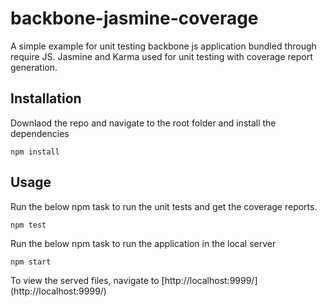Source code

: # backbone-jasmine-coverage
A simple example for unit testing backbone js application bundled through require JS. Jasmine and Karma used for unit testing with coverage report generation.

## Installation

Downlaod the repo and navigate to the root folder and install the dependencies

```
npm install

```

## Usage

Run the below npm task to run the unit tests and get the coverage reports. 

```
npm test

```
Run the below npm task to run the application in the local server 

```
npm start

```

To view the served files, navigate to [http://localhost:9999/] (http://localhost:9999/)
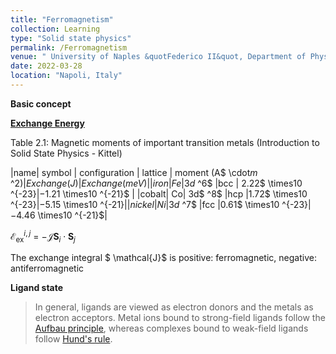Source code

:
 ```yaml
---
title: "Ferromagnetism"
collection: Learning
type: "Solid state physics"
permalink: /Ferromagnetism
venue: " University of Naples &quotFederico II&quot, Department of Physics"
date: 2022-03-28
location: "Napoli, Italy"
---
```


**Basic concept**

[**Exchange Energy**](https://www.southampton.ac.uk/~rpb/thesis/node18.html)

Table 2.1: Magnetic moments of important transition metals (Introduction to Solid State Physics - Kittel)

|name| symbol |	configuration |	lattice |	moment (A$ \cdot$m$ ^2$) | Exchange  (J)|  Exchange  (meV)|
|iron |Fe |	3d$ ^6$	|bcc	| 2.22$ \times$10$ ^{-23}$| -1.21$ \times$10$ ^{-21}$ |
|cobalt|	Co|	3d$ ^8$	|hcp	|1.72$ \times$10$ ^{-23}$| -5.15$ \times$10$ ^{-21}$|
|nickel|	Ni|	3d$ ^7$	|fcc	|0.61$ \times$10$ ^{-23}$| -4.46$ \times$10$ ^{-21}$|

$\displaystyle \mathcal{E}^{i,j}_{\mathrm{ex}}$	$\displaystyle =$	$\displaystyle -\mathcal{J} \ensuremath{\mathbf{S}}_i\cdot\ensuremath{\mathbf{S}}_j$

The exchange integral $ \mathcal{J}$  is positive: ferromagnetic,  negative: antiferromagnetic

**Ligand state**
>In general, ligands are viewed as electron donors and the metals as electron acceptors. Metal ions bound to strong-field ligands follow the [Aufbau principle](https://en.wikipedia.org/wiki/Aufbau_principle), whereas complexes bound to weak-field ligands follow [Hund's rule](https://en.wikipedia.org/wiki/Hund's_rule).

☆ ☆ ☆

## ASSIGNMENT
Working down from the line that contains "The exchange integral", retype each line exactly through the last line of the data, and give nothing else.

## TASK RESPONSE
The exchange integral $ \mathcal{J}$  is positive: ferromagnetic,  negative: antiferromagnetic

**Ligand state**
>In general, ligands are viewed as electron donors and the metals as electron acceptors. Metal ions bound to strong-field ligands follow the [Aufbau principle](https://en.wikipedia.org/wiki/Aufbau_principle), whereas complexes bound to weak-field ligands follow [Hund's rule](https://en.wikipedia.org/wiki/Hund's_rule).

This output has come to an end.